- _PROMPT_: Make an exact copy of every entry, leaving the pictures out.

- _RECORDS SHOWN_:
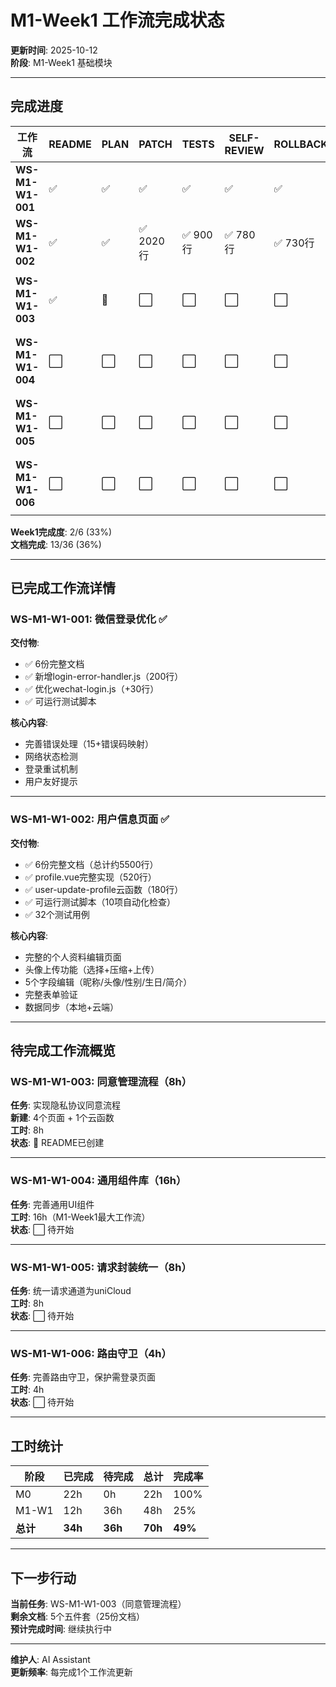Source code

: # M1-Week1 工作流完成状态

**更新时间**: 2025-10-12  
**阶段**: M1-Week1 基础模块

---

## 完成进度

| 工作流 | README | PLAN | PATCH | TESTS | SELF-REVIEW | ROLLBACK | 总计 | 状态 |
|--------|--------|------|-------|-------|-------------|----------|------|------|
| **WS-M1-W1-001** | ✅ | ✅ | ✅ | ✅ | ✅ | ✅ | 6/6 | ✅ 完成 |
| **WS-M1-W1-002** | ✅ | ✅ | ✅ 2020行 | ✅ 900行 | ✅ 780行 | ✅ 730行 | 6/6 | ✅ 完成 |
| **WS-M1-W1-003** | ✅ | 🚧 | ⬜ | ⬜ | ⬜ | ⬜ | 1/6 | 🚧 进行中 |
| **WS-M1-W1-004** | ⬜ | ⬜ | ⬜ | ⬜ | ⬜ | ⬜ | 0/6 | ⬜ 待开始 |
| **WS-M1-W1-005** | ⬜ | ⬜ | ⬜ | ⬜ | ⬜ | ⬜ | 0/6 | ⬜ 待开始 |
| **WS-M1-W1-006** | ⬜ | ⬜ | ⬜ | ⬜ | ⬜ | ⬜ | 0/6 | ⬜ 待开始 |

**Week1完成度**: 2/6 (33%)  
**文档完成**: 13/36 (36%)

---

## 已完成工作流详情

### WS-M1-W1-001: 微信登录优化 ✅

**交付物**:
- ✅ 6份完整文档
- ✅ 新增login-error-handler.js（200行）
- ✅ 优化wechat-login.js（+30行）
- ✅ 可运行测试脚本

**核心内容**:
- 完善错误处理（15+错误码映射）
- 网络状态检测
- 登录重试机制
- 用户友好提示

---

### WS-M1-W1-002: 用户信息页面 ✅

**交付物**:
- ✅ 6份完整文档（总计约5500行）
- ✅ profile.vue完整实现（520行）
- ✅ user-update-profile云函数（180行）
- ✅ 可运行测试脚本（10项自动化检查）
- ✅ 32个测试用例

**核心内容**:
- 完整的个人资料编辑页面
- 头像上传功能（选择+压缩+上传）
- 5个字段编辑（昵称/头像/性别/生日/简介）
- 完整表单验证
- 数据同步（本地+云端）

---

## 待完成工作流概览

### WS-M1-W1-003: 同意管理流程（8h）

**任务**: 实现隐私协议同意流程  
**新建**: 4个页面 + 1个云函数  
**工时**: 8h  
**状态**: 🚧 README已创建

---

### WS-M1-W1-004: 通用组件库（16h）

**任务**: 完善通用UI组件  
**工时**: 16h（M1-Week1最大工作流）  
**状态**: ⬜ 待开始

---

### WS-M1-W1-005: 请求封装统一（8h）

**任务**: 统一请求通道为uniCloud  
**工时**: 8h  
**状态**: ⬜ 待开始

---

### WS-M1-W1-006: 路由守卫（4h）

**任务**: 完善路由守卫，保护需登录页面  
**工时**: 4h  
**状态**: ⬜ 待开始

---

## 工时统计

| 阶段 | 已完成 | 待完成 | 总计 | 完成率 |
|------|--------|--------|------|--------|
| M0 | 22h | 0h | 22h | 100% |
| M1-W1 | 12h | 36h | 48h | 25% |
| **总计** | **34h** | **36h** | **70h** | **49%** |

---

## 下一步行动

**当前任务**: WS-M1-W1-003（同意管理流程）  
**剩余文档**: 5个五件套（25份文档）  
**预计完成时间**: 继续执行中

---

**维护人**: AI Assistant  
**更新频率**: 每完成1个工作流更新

- _EXERCISE RESPONSE_:
Source code

: # M1-Week1 工作流完成状态

**更新时间**: 2025-10-12  
**阶段**: M1-Week1 基础模块

---

## 完成进度

| 工作流 | README | PLAN | PATCH | TESTS | SELF-REVIEW | ROLLBACK | 总计 | 状态 |
|--------|--------|------|-------|-------|-------------|----------|------|------|
| **WS-M1-W1-001** | ✅ | ✅ | ✅ | ✅ | ✅ | ✅ | 6/6 | ✅ 完成 |
| **WS-M1-W1-002** | ✅ | ✅ | ✅ 2020行 | ✅ 900行 | ✅ 780行 | ✅ 730行 | 6/6 | ✅ 完成 |
| **WS-M1-W1-003** | ✅ | 🚧 | ⬜ | ⬜ | ⬜ | ⬜ | 1/6 | 🚧 进行中 |
| **WS-M1-W1-004** | ⬜ | ⬜ | ⬜ | ⬜ | ⬜ | ⬜ | 0/6 | ⬜ 待开始 |
| **WS-M1-W1-005** | ⬜ | ⬜ | ⬜ | ⬜ | ⬜ | ⬜ | 0/6 | ⬜ 待开始 |
| **WS-M1-W1-006** | ⬜ | ⬜ | ⬜ | ⬜ | ⬜ | ⬜ | 0/6 | ⬜ 待开始 |

**Week1完成度**: 2/6 (33%)  
**文档完成**: 13/36 (36%)

---

## 已完成工作流详情

### WS-M1-W1-001: 微信登录优化 ✅

**交付物**:
- ✅ 6份完整文档
- ✅ 新增login-error-handler.js（200行）
- ✅ 优化wechat-login.js（+30行）
- ✅ 可运行测试脚本

**核心内容**:
- 完善错误处理（15+错误码映射）
- 网络状态检测
- 登录重试机制
- 用户友好提示

---

### WS-M1-W1-002: 用户信息页面 ✅

**交付物**:
- ✅ 6份完整文档（总计约5500行）
- ✅ profile.vue完整实现（520行）
- ✅ user-update-profile云函数（180行）
- ✅ 可运行测试脚本（10项自动化检查）
- ✅ 32个测试用例

**核心内容**:
- 完整的个人资料编辑页面
- 头像上传功能（选择+压缩+上传）
- 5个字段编辑（昵称/头像/性别/生日/简介）
- 完整表单验证
- 数据同步（本地+云端）

---

## 待完成工作流概览

### WS-M1-W1-003: 同意管理流程（8h）

**任务**: 实现隐私协议同意流程  
**新建**: 4个页面 + 1个云函数  
**工时**: 8h  
**状态**: 🚧 README已创建

---

### WS-M1-W1-004: 通用组件库（16h）

**任务**: 完善通用UI组件  
**工时**: 16h（M1-Week1最大工作流）  
**状态**: ⬜ 待开始

---

### WS-M1-W1-005: 请求封装统一（8h）

**任务**: 统一请求通道为uniCloud  
**工时**: 8h  
**状态**: ⬜ 待开始

---

### WS-M1-W1-006: 路由守卫（4h）

**任务**: 完善路由守卫，保护需登录页面  
**工时**: 4h  
**状态**: ⬜ 待开始

---

## 工时统计

| 阶段 | 已完成 | 待完成 | 总计 | 完成率 |
|------|--------|--------|------|--------|
| M0 | 22h | 0h | 22h | 100% |
| M1-W1 | 12h | 36h | 48h | 25% |
| **总计** | **34h** | **36h** | **70h** | **49%** |

---

## 下一步行动

**当前任务**: WS-M1-W1-003（同意管理流程）  
**剩余文档**: 5个五件套（25份文档）  
**预计完成时间**: 继续执行中

---

**维护人**: AI Assistant  
**更新频率**: 每完成1个工作流更新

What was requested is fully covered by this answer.